EXTRACTED DATA>
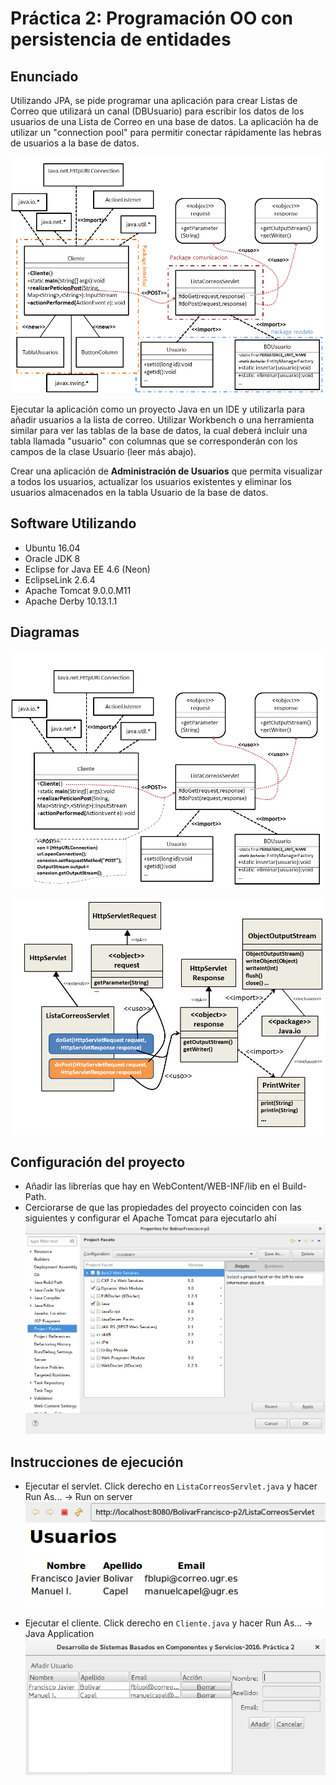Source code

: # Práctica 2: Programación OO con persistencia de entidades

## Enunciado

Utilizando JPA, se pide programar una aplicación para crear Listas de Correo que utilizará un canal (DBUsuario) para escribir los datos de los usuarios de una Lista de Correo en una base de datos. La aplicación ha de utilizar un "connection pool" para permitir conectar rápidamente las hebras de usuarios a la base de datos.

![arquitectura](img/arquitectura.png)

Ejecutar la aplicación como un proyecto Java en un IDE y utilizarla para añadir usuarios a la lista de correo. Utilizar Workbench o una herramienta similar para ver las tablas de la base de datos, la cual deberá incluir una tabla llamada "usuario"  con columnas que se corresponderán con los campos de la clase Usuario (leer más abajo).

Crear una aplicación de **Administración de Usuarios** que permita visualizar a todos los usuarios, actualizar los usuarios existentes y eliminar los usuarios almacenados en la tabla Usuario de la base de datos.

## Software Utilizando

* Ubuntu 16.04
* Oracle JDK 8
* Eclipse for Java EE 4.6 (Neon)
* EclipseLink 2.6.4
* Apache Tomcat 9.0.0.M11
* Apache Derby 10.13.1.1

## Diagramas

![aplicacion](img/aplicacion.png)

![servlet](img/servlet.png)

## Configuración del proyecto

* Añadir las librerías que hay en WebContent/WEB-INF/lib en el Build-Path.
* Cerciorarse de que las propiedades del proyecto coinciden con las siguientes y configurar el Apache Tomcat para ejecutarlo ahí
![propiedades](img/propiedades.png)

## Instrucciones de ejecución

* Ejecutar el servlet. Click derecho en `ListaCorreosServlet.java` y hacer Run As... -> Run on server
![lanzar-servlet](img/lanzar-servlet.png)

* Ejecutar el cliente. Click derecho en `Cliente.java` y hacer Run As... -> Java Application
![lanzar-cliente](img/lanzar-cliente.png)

--

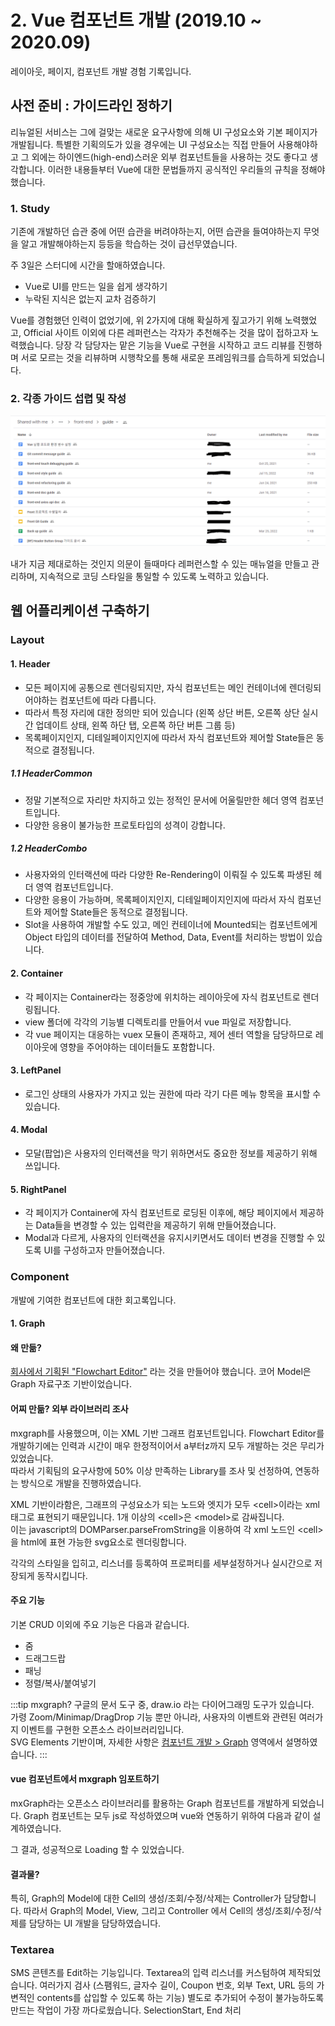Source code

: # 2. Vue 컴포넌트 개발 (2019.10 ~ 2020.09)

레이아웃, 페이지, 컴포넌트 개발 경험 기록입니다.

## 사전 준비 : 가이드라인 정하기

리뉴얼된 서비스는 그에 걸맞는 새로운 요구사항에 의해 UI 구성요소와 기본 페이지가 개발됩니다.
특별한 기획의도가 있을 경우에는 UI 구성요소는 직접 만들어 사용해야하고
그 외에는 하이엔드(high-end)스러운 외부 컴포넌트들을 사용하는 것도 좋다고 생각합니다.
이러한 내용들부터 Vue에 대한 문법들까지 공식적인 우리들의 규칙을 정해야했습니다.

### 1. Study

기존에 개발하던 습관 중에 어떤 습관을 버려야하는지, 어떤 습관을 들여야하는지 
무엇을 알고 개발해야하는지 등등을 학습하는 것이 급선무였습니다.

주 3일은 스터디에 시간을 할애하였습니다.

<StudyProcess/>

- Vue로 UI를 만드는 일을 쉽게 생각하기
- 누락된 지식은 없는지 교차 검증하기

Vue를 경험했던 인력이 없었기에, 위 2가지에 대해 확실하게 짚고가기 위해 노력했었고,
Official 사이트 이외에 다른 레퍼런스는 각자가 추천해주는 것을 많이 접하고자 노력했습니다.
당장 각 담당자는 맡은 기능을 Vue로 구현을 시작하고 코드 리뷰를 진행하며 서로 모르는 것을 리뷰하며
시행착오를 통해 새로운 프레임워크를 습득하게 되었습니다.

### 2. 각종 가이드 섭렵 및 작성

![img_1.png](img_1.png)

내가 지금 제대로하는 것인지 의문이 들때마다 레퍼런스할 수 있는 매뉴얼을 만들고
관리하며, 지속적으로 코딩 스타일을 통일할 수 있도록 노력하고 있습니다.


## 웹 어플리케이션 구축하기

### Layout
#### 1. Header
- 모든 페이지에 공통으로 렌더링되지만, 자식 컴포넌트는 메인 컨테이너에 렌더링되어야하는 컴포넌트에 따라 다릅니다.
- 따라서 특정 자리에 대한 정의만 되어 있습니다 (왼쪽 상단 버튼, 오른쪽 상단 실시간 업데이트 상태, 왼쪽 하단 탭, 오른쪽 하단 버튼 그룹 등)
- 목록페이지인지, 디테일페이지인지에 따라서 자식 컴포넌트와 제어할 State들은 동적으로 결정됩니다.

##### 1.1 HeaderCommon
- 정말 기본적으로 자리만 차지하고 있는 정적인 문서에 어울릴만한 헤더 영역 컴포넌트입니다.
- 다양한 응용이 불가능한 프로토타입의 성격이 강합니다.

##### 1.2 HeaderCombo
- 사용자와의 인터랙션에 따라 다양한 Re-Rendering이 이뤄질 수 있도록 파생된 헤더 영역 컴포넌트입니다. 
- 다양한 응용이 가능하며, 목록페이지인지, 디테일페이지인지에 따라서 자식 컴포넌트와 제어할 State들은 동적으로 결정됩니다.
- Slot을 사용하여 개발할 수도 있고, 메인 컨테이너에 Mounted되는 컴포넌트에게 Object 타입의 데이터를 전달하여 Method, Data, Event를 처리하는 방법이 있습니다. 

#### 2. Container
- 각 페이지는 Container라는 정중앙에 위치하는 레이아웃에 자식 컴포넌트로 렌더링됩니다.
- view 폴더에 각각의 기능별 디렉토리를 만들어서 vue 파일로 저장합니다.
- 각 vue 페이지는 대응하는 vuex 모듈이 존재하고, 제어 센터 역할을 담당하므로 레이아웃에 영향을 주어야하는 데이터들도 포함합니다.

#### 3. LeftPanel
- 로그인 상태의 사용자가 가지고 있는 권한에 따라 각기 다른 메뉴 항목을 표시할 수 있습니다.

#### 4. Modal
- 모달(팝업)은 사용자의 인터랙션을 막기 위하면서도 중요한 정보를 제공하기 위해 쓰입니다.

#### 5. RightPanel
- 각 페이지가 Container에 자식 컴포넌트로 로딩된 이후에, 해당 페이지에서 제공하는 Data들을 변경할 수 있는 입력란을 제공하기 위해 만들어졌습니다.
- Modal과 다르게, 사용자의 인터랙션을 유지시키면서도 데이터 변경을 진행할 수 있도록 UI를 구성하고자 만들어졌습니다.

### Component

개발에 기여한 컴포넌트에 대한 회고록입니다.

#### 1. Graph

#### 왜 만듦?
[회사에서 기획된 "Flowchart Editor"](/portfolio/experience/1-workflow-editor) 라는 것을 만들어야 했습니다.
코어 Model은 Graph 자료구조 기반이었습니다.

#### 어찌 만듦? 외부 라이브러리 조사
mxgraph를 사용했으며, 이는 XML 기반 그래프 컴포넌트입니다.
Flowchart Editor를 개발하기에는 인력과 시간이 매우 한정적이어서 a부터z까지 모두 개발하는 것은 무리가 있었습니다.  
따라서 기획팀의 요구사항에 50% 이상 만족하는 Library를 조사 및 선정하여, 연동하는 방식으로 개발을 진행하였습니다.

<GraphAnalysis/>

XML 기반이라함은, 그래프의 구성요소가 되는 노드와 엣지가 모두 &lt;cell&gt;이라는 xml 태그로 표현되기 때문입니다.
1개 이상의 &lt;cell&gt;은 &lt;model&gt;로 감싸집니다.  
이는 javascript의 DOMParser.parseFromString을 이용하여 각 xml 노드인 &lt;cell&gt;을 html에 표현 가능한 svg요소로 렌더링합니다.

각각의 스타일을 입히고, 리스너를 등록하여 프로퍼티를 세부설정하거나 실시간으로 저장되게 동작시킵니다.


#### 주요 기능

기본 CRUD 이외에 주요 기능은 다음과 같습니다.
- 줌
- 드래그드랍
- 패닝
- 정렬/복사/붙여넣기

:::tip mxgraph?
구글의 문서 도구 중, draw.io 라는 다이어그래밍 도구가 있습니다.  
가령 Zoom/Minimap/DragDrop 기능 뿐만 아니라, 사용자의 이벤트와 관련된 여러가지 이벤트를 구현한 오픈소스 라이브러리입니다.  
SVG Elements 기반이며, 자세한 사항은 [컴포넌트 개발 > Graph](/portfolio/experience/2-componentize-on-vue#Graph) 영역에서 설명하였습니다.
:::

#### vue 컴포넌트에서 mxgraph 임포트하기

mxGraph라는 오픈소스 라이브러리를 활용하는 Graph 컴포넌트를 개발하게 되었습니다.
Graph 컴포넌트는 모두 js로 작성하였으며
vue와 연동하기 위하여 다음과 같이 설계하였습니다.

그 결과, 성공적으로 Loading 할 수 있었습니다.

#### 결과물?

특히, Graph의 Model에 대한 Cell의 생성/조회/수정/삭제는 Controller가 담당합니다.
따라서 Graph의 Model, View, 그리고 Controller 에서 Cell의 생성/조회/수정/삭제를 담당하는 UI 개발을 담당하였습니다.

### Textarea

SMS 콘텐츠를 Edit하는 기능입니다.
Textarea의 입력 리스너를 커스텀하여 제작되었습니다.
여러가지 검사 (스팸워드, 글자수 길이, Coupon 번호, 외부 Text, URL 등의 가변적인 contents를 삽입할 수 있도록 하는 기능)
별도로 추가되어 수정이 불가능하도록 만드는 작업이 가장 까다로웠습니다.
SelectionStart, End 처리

* * *

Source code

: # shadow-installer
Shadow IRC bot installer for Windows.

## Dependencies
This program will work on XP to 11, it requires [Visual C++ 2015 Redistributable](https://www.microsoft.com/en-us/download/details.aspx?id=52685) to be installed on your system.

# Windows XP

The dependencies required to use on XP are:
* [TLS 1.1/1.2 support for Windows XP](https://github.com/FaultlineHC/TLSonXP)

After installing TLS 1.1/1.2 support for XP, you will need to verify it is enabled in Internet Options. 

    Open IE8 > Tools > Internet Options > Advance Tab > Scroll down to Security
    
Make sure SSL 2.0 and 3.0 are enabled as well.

TO DO>
Check every line of the entries above for the word "tabla" and report how many lines contain it, giving the number only.

ANSWER TO THE EXERCISE>
2